ASSIGNED TASK — Of the entries below, return exactly those lines that fall between the one containing "website: https://paul-dunlea.github.io/website/" and the one containing "here is a link", the two end lines included.
☆ ☆ ☆ ☆ ☆
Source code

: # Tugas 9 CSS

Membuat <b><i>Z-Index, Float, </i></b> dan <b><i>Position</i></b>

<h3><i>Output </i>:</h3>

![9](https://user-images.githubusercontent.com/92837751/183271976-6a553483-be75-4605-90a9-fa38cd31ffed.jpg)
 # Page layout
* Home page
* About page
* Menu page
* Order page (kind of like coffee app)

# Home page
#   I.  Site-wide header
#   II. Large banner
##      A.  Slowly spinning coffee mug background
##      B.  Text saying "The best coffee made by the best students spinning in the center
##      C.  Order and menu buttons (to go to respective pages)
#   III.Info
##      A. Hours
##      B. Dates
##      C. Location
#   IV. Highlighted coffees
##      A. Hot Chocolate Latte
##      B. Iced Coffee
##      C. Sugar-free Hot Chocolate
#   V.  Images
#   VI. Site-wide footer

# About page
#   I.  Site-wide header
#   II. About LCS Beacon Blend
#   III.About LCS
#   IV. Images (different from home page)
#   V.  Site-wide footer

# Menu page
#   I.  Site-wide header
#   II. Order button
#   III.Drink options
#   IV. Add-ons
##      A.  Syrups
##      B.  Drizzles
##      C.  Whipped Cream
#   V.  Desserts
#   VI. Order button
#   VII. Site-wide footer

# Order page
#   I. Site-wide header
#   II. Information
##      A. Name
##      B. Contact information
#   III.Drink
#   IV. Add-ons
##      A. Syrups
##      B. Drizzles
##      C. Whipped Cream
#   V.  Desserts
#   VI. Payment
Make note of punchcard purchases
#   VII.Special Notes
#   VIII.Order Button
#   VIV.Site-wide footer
☆ ☆ ☆ ☆ ☆
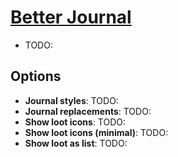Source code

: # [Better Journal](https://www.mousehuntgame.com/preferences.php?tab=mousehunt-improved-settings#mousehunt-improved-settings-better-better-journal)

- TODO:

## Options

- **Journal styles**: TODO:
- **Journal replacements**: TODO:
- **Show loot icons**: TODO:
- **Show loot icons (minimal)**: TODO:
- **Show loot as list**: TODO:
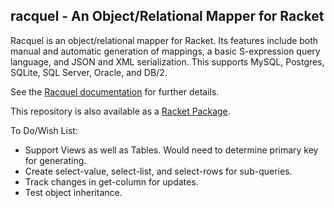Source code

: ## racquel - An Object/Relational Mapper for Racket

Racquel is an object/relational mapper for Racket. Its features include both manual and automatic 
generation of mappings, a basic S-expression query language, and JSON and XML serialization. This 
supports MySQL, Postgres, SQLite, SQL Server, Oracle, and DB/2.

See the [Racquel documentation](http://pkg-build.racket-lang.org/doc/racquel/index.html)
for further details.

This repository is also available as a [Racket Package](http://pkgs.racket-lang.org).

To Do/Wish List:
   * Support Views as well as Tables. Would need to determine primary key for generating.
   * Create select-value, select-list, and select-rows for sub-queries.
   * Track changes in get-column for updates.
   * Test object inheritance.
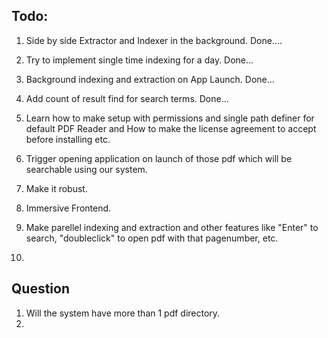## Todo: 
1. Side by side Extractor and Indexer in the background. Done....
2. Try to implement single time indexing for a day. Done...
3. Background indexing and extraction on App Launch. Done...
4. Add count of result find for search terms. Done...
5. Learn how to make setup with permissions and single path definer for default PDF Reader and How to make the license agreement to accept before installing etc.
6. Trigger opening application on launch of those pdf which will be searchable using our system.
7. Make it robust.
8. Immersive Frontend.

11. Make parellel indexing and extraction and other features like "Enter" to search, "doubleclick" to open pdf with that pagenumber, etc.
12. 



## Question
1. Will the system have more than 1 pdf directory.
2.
☆ ☆ ☆ ☆ ☆
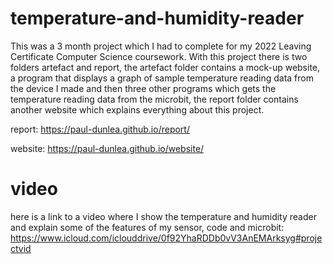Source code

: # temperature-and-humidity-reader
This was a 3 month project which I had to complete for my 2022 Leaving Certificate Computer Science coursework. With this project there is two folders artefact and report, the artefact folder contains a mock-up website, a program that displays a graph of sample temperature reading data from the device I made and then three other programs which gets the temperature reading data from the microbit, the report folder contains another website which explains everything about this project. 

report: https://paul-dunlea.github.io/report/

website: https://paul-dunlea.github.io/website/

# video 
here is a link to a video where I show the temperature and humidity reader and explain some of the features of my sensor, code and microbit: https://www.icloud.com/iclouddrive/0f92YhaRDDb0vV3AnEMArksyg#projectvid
☆ ☆ ☆ ☆ ☆
WRITTEN ANSWER —
website: https://paul-dunlea.github.io/website/

# video 
here is a link to a video where I show the temperature and humidity reader and explain some of the features of my sensor, code and microbit: https://www.icloud.com/iclouddrive/0f92YhaRDDb0vV3AnEMArksyg#projectvid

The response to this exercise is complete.